TASK GOAL
Below are the records. Retype exactly the lines between the lines holding "## Screenshots" and "Application runs at", inclusive.

= Beginning of Section =

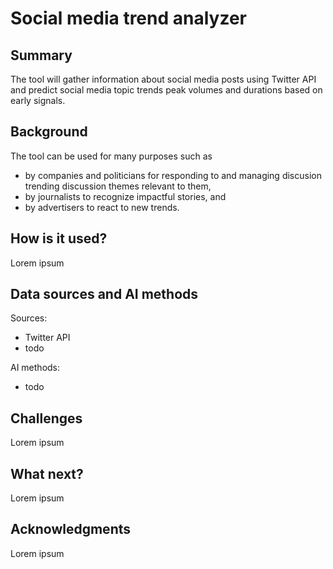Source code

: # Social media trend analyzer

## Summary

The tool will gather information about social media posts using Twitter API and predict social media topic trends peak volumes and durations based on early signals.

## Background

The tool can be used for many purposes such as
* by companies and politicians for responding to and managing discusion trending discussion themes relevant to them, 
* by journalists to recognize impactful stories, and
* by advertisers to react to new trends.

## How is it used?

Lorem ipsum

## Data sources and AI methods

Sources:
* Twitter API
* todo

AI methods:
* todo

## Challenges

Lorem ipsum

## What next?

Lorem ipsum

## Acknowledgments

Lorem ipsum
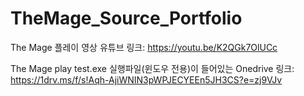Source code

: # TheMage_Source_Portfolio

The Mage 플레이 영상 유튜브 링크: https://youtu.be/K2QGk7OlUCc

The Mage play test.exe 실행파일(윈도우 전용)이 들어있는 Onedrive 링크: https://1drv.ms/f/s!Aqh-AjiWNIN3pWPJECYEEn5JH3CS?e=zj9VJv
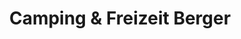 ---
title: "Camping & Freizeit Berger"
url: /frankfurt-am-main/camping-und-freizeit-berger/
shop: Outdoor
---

= End of Section =
= Beginning of Section =

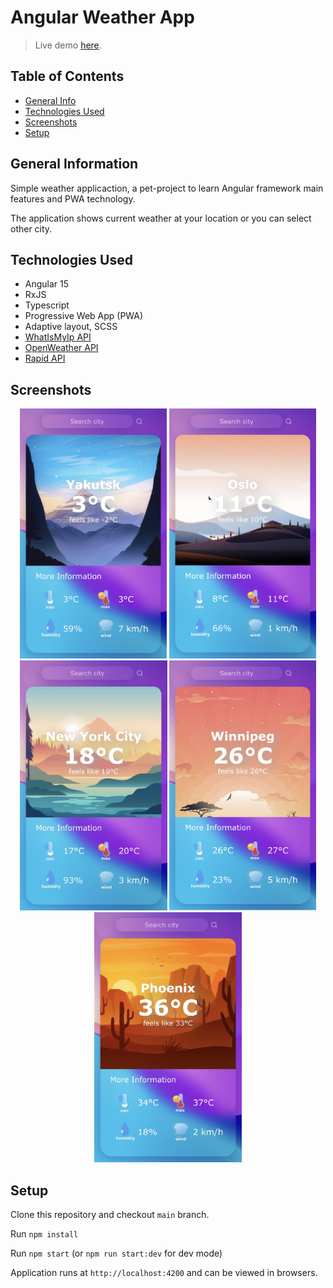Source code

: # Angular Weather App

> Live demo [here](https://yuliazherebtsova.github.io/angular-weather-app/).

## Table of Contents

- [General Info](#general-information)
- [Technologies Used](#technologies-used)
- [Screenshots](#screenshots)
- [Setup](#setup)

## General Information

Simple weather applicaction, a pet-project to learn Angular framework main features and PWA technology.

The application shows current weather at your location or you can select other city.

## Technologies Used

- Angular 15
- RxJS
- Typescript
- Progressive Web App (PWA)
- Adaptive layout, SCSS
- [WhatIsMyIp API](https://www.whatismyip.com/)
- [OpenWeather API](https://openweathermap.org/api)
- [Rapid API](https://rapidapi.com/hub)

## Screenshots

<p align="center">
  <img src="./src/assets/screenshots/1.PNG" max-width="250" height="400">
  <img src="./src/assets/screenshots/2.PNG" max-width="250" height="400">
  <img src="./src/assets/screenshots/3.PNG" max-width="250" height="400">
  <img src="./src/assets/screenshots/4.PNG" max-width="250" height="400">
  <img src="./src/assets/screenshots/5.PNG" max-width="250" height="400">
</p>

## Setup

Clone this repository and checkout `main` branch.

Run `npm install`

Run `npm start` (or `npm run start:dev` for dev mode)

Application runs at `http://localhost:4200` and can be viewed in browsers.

= End of Section =

WRITTEN RESPONSE
## Screenshots

<p align="center">
  <img src="./src/assets/screenshots/1.PNG" max-width="250" height="400">
  <img src="./src/assets/screenshots/2.PNG" max-width="250" height="400">
  <img src="./src/assets/screenshots/3.PNG" max-width="250" height="400">
  <img src="./src/assets/screenshots/4.PNG" max-width="250" height="400">
  <img src="./src/assets/screenshots/5.PNG" max-width="250" height="400">
</p>

## Setup

Clone this repository and checkout `main` branch.

Run `npm install`

Run `npm start` (or `npm run start:dev` for dev mode)

Application runs at `http://localhost:4200` and can be viewed in browsers.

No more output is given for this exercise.